Banality was all it took. Without waiting for his reply, she poured out a fresh cup.

“There’s some toast, if you fancy a slice? It’s really good.”

“I’m fine, thanks. Just popped in to see if you were—”

“Perfect day, by the look of it. The acceptable face of global warming! How are things for Feast & Famine tonight?” Which proved she remembered what day it was—proved it to him, and to herself. Three tabs and she was good. She was completely in control.

Graham sat down. “After the march last Saturday and then the anarchists, the police are still pretty jumpy. They’re playing it safe with traffic diversions, cops everywhere and so on—so there might be some late arrivals and security problems tonight. That aside, everything’s on track. STV and BBC are both covering the event for their main evening news and you’ll be able to watch the opening live on cable. Five hundred subscribers—a full house.”

Watch it? I want to be there.”

“DD, we’ve been through this a dozen times. It’s best you stay here. Nice and easy with your feet up and—”

“I can help you, can’t I?”

“That would be great, but… Look, DD, everything’s taken care of.
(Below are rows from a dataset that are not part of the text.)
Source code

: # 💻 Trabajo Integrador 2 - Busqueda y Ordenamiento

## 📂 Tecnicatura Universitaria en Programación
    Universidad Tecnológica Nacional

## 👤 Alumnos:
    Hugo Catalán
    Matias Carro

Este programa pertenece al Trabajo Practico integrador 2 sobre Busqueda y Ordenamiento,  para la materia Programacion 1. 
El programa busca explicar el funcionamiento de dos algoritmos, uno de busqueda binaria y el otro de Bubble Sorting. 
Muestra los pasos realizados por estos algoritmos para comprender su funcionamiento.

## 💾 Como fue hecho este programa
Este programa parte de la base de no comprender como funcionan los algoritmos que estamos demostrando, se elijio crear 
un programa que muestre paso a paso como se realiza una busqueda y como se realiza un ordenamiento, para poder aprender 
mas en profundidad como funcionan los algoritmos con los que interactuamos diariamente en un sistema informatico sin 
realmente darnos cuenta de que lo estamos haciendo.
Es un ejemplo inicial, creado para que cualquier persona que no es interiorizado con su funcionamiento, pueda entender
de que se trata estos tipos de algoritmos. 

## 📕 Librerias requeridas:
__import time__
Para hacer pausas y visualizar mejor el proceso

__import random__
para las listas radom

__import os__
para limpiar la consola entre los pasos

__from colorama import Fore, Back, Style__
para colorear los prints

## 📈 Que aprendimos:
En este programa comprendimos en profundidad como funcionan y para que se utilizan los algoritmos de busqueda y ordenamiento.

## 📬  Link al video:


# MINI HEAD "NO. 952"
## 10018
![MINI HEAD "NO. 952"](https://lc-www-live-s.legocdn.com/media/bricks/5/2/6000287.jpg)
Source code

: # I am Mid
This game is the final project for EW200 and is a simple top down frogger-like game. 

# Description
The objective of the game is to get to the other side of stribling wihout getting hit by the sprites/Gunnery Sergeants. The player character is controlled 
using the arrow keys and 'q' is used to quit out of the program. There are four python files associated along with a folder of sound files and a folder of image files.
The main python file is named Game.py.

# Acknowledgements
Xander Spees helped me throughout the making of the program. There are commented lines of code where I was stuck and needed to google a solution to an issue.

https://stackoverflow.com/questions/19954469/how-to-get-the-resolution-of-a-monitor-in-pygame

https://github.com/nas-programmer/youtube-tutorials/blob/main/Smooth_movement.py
There’s no need for you to—”

“But I want to.”

The calm and consoling surface of things that she’d relished only minutes earlier—the full-length curtains, the pale carpet, the armchairs, the paintings, the sofa and, most of all, the light and shadow falling between them—was becoming agitated. “I want to be there, to be with you. To take part. To be of some use… Please?”
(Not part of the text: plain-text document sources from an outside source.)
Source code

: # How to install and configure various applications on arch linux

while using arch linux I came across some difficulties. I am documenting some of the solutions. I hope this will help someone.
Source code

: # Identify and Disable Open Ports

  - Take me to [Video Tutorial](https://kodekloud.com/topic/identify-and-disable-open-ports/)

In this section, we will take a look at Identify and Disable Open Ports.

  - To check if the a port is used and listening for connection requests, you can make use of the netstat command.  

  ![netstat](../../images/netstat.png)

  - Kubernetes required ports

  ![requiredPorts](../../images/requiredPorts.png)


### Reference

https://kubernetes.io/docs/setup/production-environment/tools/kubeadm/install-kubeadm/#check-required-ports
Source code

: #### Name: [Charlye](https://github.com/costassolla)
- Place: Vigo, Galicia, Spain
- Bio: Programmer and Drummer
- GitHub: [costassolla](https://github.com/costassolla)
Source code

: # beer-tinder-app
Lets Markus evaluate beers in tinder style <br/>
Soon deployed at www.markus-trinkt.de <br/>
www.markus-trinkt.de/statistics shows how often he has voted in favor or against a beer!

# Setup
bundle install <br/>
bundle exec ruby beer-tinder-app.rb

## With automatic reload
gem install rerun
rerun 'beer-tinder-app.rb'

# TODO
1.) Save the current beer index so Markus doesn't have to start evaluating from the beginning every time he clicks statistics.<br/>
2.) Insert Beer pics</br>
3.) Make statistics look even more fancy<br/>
“But you are, DD. You are.” Graham’s reassuring smile looked stuck-on. “You hear that?” Another siren went screaming past the house. “I want you to be safe. Till the G8’s finished, they’re on stand-by for trouble at any moment.”
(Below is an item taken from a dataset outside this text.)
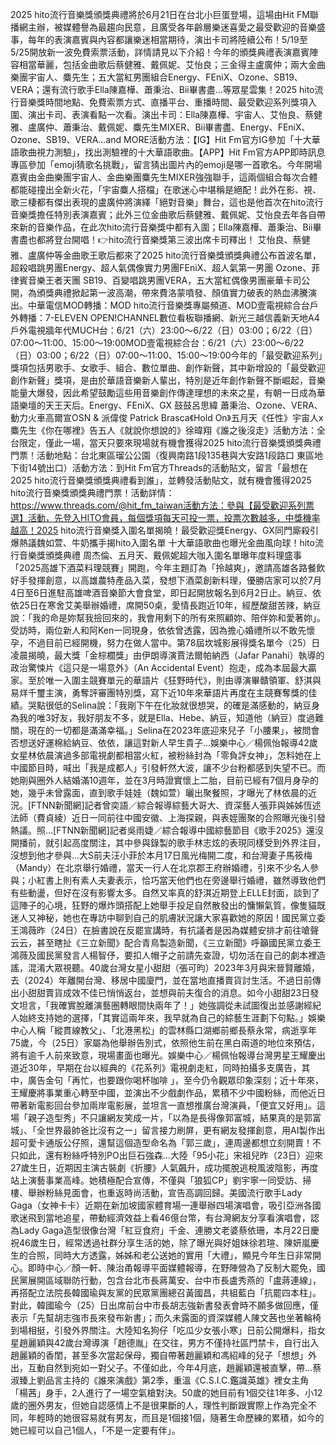 2025 hito流行音樂獎頒獎典禮將於6月21日在台北小巨蛋登場，這場由Hit FM聯播網主辦，被媒體譽為最趨向民意，且廣受各年齡層樂迷喜愛之最受歡迎的音樂盛事，每年的表演嘉賓與內容都讓樂迷相當期待，演出卡司將陸續公布！5/19至5/25開放新一波免費索票活動，詳情請見以下介紹！今年的頒獎典禮表演嘉賓陣容相當華麗，包括金曲歌后蔡健雅、戴佩妮、艾怡良；三金得主盧廣仲；兩大金曲樂團宇宙人、麋先生；五大當紅男團組合Energy、FEniX、Ozone、SB19、VERA；還有流行歌手Ella陳嘉樺、蕭秉治、Bii畢書盡…等眾星雲集！2025 hito流行音樂獎時間地點、免費索票方式、直播平台、重播時間、最受歡迎系列獎項入圍、演出卡司、表演看點一次看。演出卡司：Ella陳嘉樺、宇宙人、艾怡良、蔡健雅、盧廣仲、蕭秉治、戴佩妮、麋先生MIXER、Bii畢書盡、Energy、FEniX、 Ozone、SB19、VERA…and MORE活動方法：【IG】Hit Fm官方IG參加「十大華語歌曲視力測驗」，找出測驗裡的十大華語歌曲。【APP】Hit Fm官方APP即時訊息專區參加「emoji猜歌名挑戰」，留言猜出圖片內的emoji是哪一首歌名。今年開場嘉賓由金曲樂團宇宙人、金曲樂團麋先生MIXER強強聯手，這兩個組合每次合體都能碰撞出全新火花，「宇宙麋人搭檔」在歌迷心中堪稱是絕配！此外在影、視、歌三棲都有傑出表現的盧廣仲將演繹「絕對音樂」舞台，這也是他首次在hito流行音樂獎擔任特別表演嘉賓；此外三位金曲歌后蔡健雅、戴佩妮、艾怡良去年各自帶來新的音樂作品，在此次hito流行音樂獎中都有入圍；Ella陳嘉樺、蕭秉治、Bii畢書盡也都將登台開唱！👉hito流行音樂獎第三波出席卡司釋出！ 艾怡良、蔡健雅、盧廣仲等金曲歌王歌后都來了2025 hito流行音樂獎頒獎典禮公布首波名單，超殺唱跳男團Energy、超人氣偶像實力男團FEniX、超人氣第一男團 Ozone、菲律賓音樂王者天團 SB19、百變唱跳男團VERA，五大當紅偶像男團豪華卡司公開，為頒獎典禮掀起第一波高潮，帶來費洛蒙噴發、顏值實力破表的熱血沸騰演出。中華電信MOD轉播：MOD hito流行音樂獎專屬頻道、MOD壹電視綜合台戶外轉播：7-ELEVEN OPEN!CHANNEL數位看板聯播網、新光三越信義新天地A4戶外電視牆年代MUCH台：6/21（六）23:00～6/22（日）03:00；6/22（日）07:00～11:00、15:00～19:00MOD壹電視綜合台：6/21（六）23:00～6/22（日）03:00；6/22（日）07:00～11:00、15:00～19:00今年的「最受歡迎系列」獎項包括男歌手、女歌手、組合、數位單曲、創作新聲，其中新增設的「最受歡迎創作新聲」獎項，是由於華語音樂新人輩出，特別是近年創作新聲不斷崛起，音樂能量大爆發，因此希望鼓勵這些用音樂創作傳達理想的未來之星，有朝一日成為華語樂壇的天王天后。Energy、FEniX、GX 鼓鼓呂思緯 蕭秉治、Ozone、VERA、動力火車高爾宣OSN & 派偉俊 Patrick Brasca《Hold On》五月天《任性》宇宙人x麋先生《你在哪裡》告五人《就說你想說的》徐暐翔《誰之後沒走》活動方法：全台限定，僅此一場，當天只要來現場就有機會獲得2025 hito流行音樂獎頒獎典禮門票！活動地點：台北東區瑠公公園（復興南路1段135巷與大安路1段路口 東區地下街14號出口）活動方法：到Hit Fm官方Threads的活動貼文，留言「最想在2025 hito流行音樂獎頒獎典禮看到誰」，並轉發活動貼文，就有機會獲得2025 hito流行音樂獎頒獎典禮門票！活動詳情：https://www.threads.com/@hit_fm_taiwan活動方法：參與【最受歡迎系列票選】活動，先登入HITO會員，每個獎項每天可投一票，投票次數越多，中獎機率越高！2025 hito流行音樂獎入圍名單揭曉！最受歡迎獎Energy、GX同門廝殺引爆熱議魏如萱、牛奶攜手揭hito入圍名單 十大華語歌曲也曝光金曲風向球！hito流行音樂獎頒獎典禮 周杰倫、五月天、戴佩妮超大咖入圍名單曝年度料理盛事「2025高雄下酒菜料理競賽」開跑，今年主題訂為「拎越爽」，邀請高雄各路餐飲好手發揮創意，以高雄農特產品入菜，發想下酒菜創新料理，優勝店家可以於7月4日至6日進駐高雄啤酒音樂節大會食堂，即日起開放報名到6月2日止。納豆、依依25日在寒舍艾美舉辦婚禮，席開50桌，愛情長跑近10年，經歷酸甜苦辣，納豆說：「我的命是妳幫我撿回來的，我會用剩下的所有來照顧妳、陪伴妳和愛著妳」。受訪時，兩位新人和阿Ken一同現身，依依曾透露，因為擔心婚禮所以不敢先懷孕，不過目前已經開機，努力在做人當中。第78屆坎城影展得獎名單今（25）日凌晨揭曉，最大獎「金棕櫚獎」由伊朗導演賈法爾帕納西（Jafar Panahi）執導的政治驚悚片《這只是一場意外》（An Accidental Event）抱走，成為本屆最大贏家。至於唯一入圍主競賽單元的華語片《狂野時代》，則由導演畢贛領軍、舒淇與易烊千璽主演，勇奪評審團特別獎，寫下近10年來華語片再度在主競賽奪獎的佳績。哭點很低的Selina說：「我剛下午在化妝就很想哭，的確是滿感動的，納豆身為我的唯3好友，我好朋友不多，就是Ella、Hebe、納豆，知道他（納豆）度過難關，現在的一切都是滿滿幸福。」Selina在2023年底迎來兒子「小腰果」，被問會否想送好運棉給納豆、依依，讓這對新人早生貴子...娛樂中心／楊佩怡報導42歲女星林依晨演過多部電視劇都相當火紅，被粉絲封為「零負評女神」，怎料她在上中國節目時，喊出「我是成都人」引發軒然大波，讓不少台粉都感到失望不已。而她剛與圈外人結婚滿10週年，並在3月時證實懷上二胎，目前已經有7個月身孕的她，幾乎未曾露面，直到歌手娃娃（魏如萱）曬出聚餐照，才曝光了林依晨的近況。[FTNN新聞網]記者曾奕語／綜合報導綜藝大哥大、資深藝人張菲與姊姊恆述法師（費貞綾）近日一同前往中國安徽、上海探親，與表姪團聚的合照曝光後引發熱議。照...[FTNN新聞網]記者吳雨婕／綜合報導中國綜藝節目《歌手2025》還沒開播前，就引起高度關注，其中參與錄製的歌手林志炫的表現同樣受到外界注目，沒想到他才參與...大S前夫汪小菲於本月17日風光梅開二度，和台灣妻子馬筱梅（Mandy）在北京舉行婚禮，當天一行人在北京郡王府辦婚禮，引來不少名人參與；小紅書上則有素人夫妻表示，恰巧當天他們也在旁邊舉行婚禮，雖然導致他們有些動盪，但好在沒有影響太多。自然又率真的舒淇近期登上ELLE封面，談到了這陣子的心境，狂野的爆炸頭搭配上她舉手投足自然散發出的慵懶氣質，像隻貓既迷人又神秘，她也在專訪中聊到自己的肌膚狀況讓大家喜歡她的原因！國民黨立委王鴻薇昨（24日）在臉書說在反罷宣講時，有抗議者是因為媒體安排才前往嗆聲云云，甚至瞎扯《三立新聞》配合青鳥製造新聞，《三立新聞》呼籲國民黨立委王鴻薇及國民黨發言人楊智伃，要扣人帽子之前請先查證，切勿活在自己的劇本裡造謠，混淆大眾視聽。40歲台灣女星小甜甜（張可昀）2023年3月與宋晉賢離婚，去（2024）年離開台灣、移居中國廈門，並在當地直播賣貨討生活。不過日前傳出小甜甜賣貨成效不佳已悄悄返台，並想與前夫復合的消息。如今小甜甜23日發文坦言，「我確實脫離演藝圈轉眼間快兩年了！」她強調從未試圖復出並感謝經紀人始終支持她的選擇，「其實這兩年來，我早就為自己的綜藝生涯劃下句點。」娛樂中心人稱「縱貫線教父」、「北港黑松」的雲林縣口湖鄉前鄉長蔡永常，病逝享年75歲，今（25日）家屬為他舉辦告別式，依照他生前在黑白兩道的地位來預估，將有逾千人前來致意，現場畫面也曝光。娛樂中心／楊佩怡報導台灣男星王耀慶出道近30年，早期在台以經典的《花系列》電視劇走紅，同時拍攝多支廣告，其中，廣告金句「再忙，也要跟你喝杯咖啡 」，至今仍令觀眾印象深刻；近十年來，王耀慶將事業重心轉至中國，並演出不少戲劇作品，累積不少中國粉絲，而他近日帶著新電影回台參加兩岸電影展，並坦言一直想推廣台灣演員，「便宜又好用」。這場「親子造型秀」不只讓網友笑成一片，「以為是長得像郭富城，結果真的是郭富城」、「全世界最帥爸比沒有之一」留言接力刷屏，更有網友發揮創意，用AI製作出超可愛卡通版公仔照，還幫這個造型命名為「郭三歲」，連周邊都想立刻開賣！不只如此，還有粉絲呼特別PO出巨石強森...大陸「95小花」宋祖兒昨（23日）迎來27歲生日，近期因主演古裝劇《折腰》人氣飆升，成功擺脫逃稅風波陰影，再度站上演藝事業高峰。她積極配合宣傳，不僅與「狼狐CP」劉宇寧一同受訪、掃樓、舉辦粉絲見面會，也重返時尚活動，宣告高調回歸。美國流行歌手Lady Gaga（女神卡卡）近期在新加坡國家體育場一連舉辦四場演唱會，吸引亞洲各國歌迷飛到當地追星，帶動經濟效益上看46億台幣，有台灣網友分享看演唱會，認為Lady Gaga造型很像台灣「紅豆食府」千金、連勝文老婆蔡依珊，本月22日慶祝46歲生日，經常透過社群分享生活的她，除了曝光與好姐妹徐若瑄、陳妍嵐慶生的合照，同時大方透露，姊姊和老公送她的實用「大禮」，顯見今年生日非常開心。即時中心／顏一軒、陳治甬報導平面媒體報導，在野陣營為了反制大罷免，國民黨展開區域聯防行動，包含台北市長蔣萬安、台中市長盧秀燕的「盧蔣連線」，再搭配立法院長韓國瑜與友黨的民眾黨團總召黃國昌，共組藍白「抗罷四本柱」。對此，韓國瑜今（25）日出席前台中市長胡志強新書發表會時不願多做回應，僅表示「先幫胡志強市長來發布新書」；而久未露面的資深媒體人陳文茜也坐著輪椅到場相挺，引發外界關注。大陸知名狗仔「吃瓜少女張小寒」日前公開爆料，指女星趙麗穎與42歲台灣導演「趙德胤」在交往，男方不僅持社區門禁卡，自行出入趙麗穎的香閨，甚至多次當起保母，獨自帶著趙麗穎和馮紹峰的兒子「想想」外出，互動自然到宛如一對父子。不僅如此，今年4月底，趙麗穎還被直擊，帶...蔡淑臻上劉品言主持的《誰來演戲》第2季，重溫《C.S.I.C.鑑識英雄》裡女主角「楊茜」身手，2人進行了一場空氣槍對決。50歲的她目前有1個交往1年多、小12歲的圈外男友，但她自認感情上不是很果斷的人，理性判斷跟實際上作為完全不同，年輕時的她很容易就有男友，而且是1個接1個，隨著生命歷練的累積，如今的她已經可以自己1個人，「不是一定要有伴」。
“You don’t want me there. Do you?”

“DD…” he was shaking his head, which said it all. “Of course I do. It’s just that…”

She stopped listening. Once Graham had gone, she’d take the extra half tab—why the fuck not? She’d tried her best, hadn’t she? Having a great day till he turned up. Come to that, why not take the other tab as well? Then stretch full out on the couch, and enjoy the room lapping gently against its sides like she was floating in the middle of a lake—or, even better, adrift in the middle of an ocean. With no land in sight. Close her eyes, so there’s only the gentle rocking of the boat carrying her from nowhere to nowhere…

But she was no longer alone. Herself, remember—she had herself. Like a secret friend. Invisible, imaginary—but quite real. For fuck’s sake, she was real, wasn’t she? She managed to get through the days and nights, didn’t she? Every single day, every single fucking night. Face the facts—she trusted herself a lot more than she trusted Graham. Who wouldn’t? She was the only person in the whole universe who was totally on her side—and who had her interests at heart, her interests only, completely and unreservedly. Even God, it seemed, struggled to be that loyal.

Graham was still talking, still blundering through his repertoire of explanations and excuses. His mouth kept opening and closing—he could be one of the fish swimming round and round beneath the surface of the ocean. His eyes were searching out hers—just like the koi she used to feed, their eyes gazing up at her from the pond, gazing and yet completely blank. Needing to be fed was all—with Graham, it was his needing to be sure she wouldn’t bother him.

Which she wouldn’t. She wouldn’t bother anyone—and no one would bother her. She held up her hand for silence:

“Fine, Graham. No problem. Run along now. Bye. Hope everything goes well.”

She’d hardly heard the door close behind him when she reached into her blouse pocket.

A last slice of toast, a last sip of tea. Three tabs, four tabs, who’s counting? She was in tune for the day ahead. She’d lie relaxed and comfortable at full stretch on the couch…

Or, even better, why not go out to the summer house where no one would disturb her?

As she passed through the hall a phone rang somewhere in the house. She ignored it. She knew it wouldn’t be for her.